Product Listing

First Looks: Wacom Bamboo Pen & Touch Tablet

By Jonathan Leo - 29 Oct 2009

Chipped Slate

Chipped Slate

Sparing the obvious wood and bark jokes about Wacom's new tablet line, we'll get straight to the key point first: before implementing some form of touch feature on a tablet, make sure they work the same way it does when one use a specialized pen for said tablet. Trying to draw anything or even perform basic functions with your fingers on the Wacom Bamboo Pen & Touch Tablet is an exercise in futility.

A Touch of Fail

When you start using the touch functions, it seems fine and dandy until you realize that the cursor moves too fast (and the dpi rate cannot be adjusted) and that the simple act of double-tapping the tablet to initiate a double-click works when it feels like it.

The tablet did not register when our two fingers were pressing onto it simultaneously to activate a right mouse button click.

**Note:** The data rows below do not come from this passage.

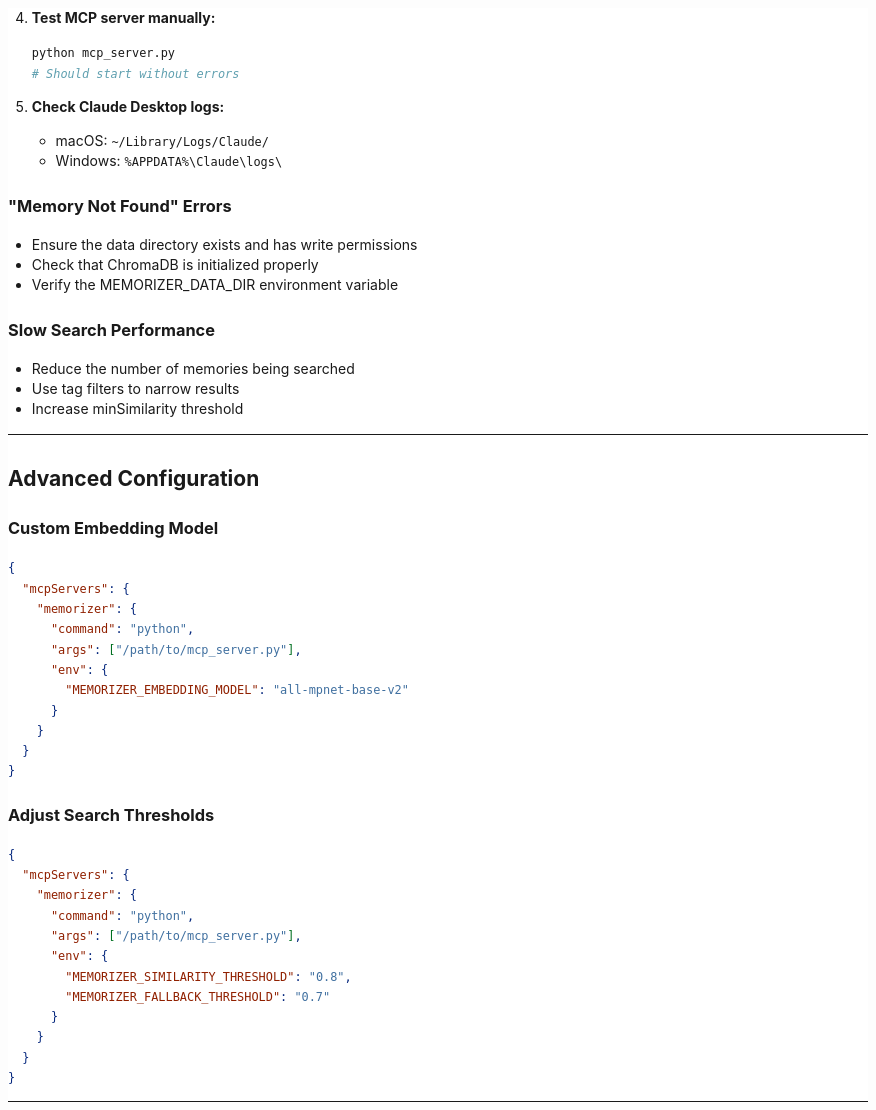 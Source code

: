 4. **Test MCP server manually:**
   ```bash
   python mcp_server.py
   # Should start without errors
   ```

5. **Check Claude Desktop logs:**
   - macOS: `~/Library/Logs/Claude/`
   - Windows: `%APPDATA%\Claude\logs\`

### "Memory Not Found" Errors

- Ensure the data directory exists and has write permissions
- Check that ChromaDB is initialized properly
- Verify the MEMORIZER_DATA_DIR environment variable

### Slow Search Performance

- Reduce the number of memories being searched
- Use tag filters to narrow results
- Increase minSimilarity threshold

---

## Advanced Configuration

### Custom Embedding Model

```json
{
  "mcpServers": {
    "memorizer": {
      "command": "python",
      "args": ["/path/to/mcp_server.py"],
      "env": {
        "MEMORIZER_EMBEDDING_MODEL": "all-mpnet-base-v2"
      }
    }
  }
}
```

### Adjust Search Thresholds

```json
{
  "mcpServers": {
    "memorizer": {
      "command": "python",
      "args": ["/path/to/mcp_server.py"],
      "env": {
        "MEMORIZER_SIMILARITY_THRESHOLD": "0.8",
        "MEMORIZER_FALLBACK_THRESHOLD": "0.7"
      }
    }
  }
}
```

--- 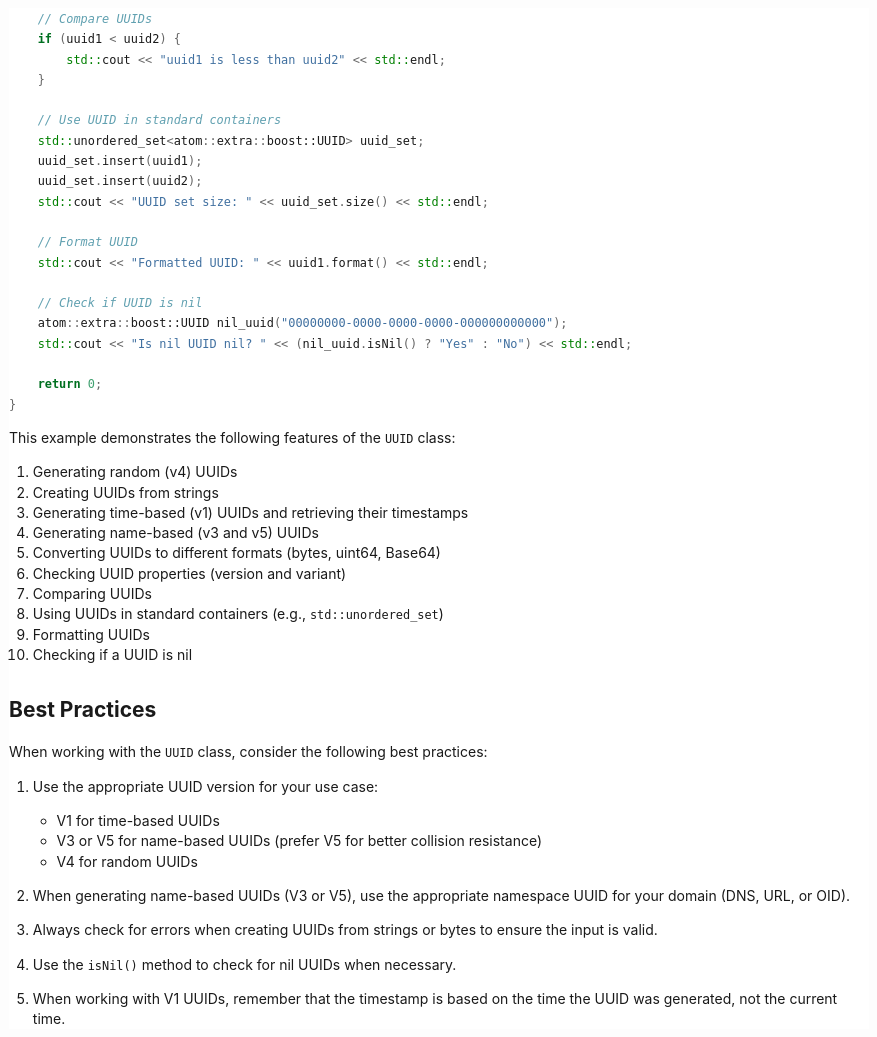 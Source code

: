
 ```cpp
    // Compare UUIDs
    if (uuid1 < uuid2) {
        std::cout << "uuid1 is less than uuid2" << std::endl;
    }

    // Use UUID in standard containers
    std::unordered_set<atom::extra::boost::UUID> uuid_set;
    uuid_set.insert(uuid1);
    uuid_set.insert(uuid2);
    std::cout << "UUID set size: " << uuid_set.size() << std::endl;

    // Format UUID
    std::cout << "Formatted UUID: " << uuid1.format() << std::endl;

    // Check if UUID is nil
    atom::extra::boost::UUID nil_uuid("00000000-0000-0000-0000-000000000000");
    std::cout << "Is nil UUID nil? " << (nil_uuid.isNil() ? "Yes" : "No") << std::endl;

    return 0;
}
```

This example demonstrates the following features of the `UUID` class:

1. Generating random (v4) UUIDs
2. Creating UUIDs from strings
3. Generating time-based (v1) UUIDs and retrieving their timestamps
4. Generating name-based (v3 and v5) UUIDs
5. Converting UUIDs to different formats (bytes, uint64, Base64)
6. Checking UUID properties (version and variant)
7. Comparing UUIDs
8. Using UUIDs in standard containers (e.g., `std::unordered_set`)
9. Formatting UUIDs
10. Checking if a UUID is nil

## Best Practices

When working with the `UUID` class, consider the following best practices:

1. Use the appropriate UUID version for your use case:

   - V1 for time-based UUIDs
   - V3 or V5 for name-based UUIDs (prefer V5 for better collision resistance)
   - V4 for random UUIDs

2. When generating name-based UUIDs (V3 or V5), use the appropriate namespace UUID for your domain (DNS, URL, or OID).

3. Always check for errors when creating UUIDs from strings or bytes to ensure the input is valid.

4. Use the `isNil()` method to check for nil UUIDs when necessary.

5. When working with V1 UUIDs, remember that the timestamp is based on the time the UUID was generated, not the current time.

You'll also have to drag the cursor from its original anchor instead of the usual "tap a spot and it's instantly there" function that should be basic in any touch-based interfaces.

Draws Great

As a drawing tool for Photoshop and Corel Paint however, this Bamboo tablet works great. The pen it comes with feels good to hold and can have its side and tip buttons customized with the driver installed. There were no problems in drawing simple brush strokes of varying pressures when doing digital sketches on the latest version of Photoshop. We're not talking pro-artist levels of depth and pressure points here, but what it offers is pretty solid.

Unlike the tree it's named after, the tablet is about as sturdy as a twig. Initially, holstering the tablet onto your lap like one would a drawing canvas feels natural, but we had the feeling that it would break in two if it was accidentally dropped.

On the plus side though, you can bring it around and store it in tight spaces of your bag easily. It's definitely a boon for those with netbook and laptop users who prefer doing digital sketchings and drawings outside of their homes. You can customize the four buttons to whatever keys and modifiers you wish to assign it to and also turn the Touch Screen function off (something I would suggest you do upon holding this).

Final Thoughts

"Walking contradiction" is an appropriate label for Wacom's latest. While the Bamboo is a decent piece of work, just remember that you're paying extra for a feature that only sounds effective in theory. In the end, it's nothing more than a gimmick that'll keep you entertained for a few hours or so until you realize how impractical it is. Be fortunate that the Bamboo line comes with a pen-only tablet SKU (retailing at $129), otherwise uninformed saps will be paying an extra $50 for excess baggage.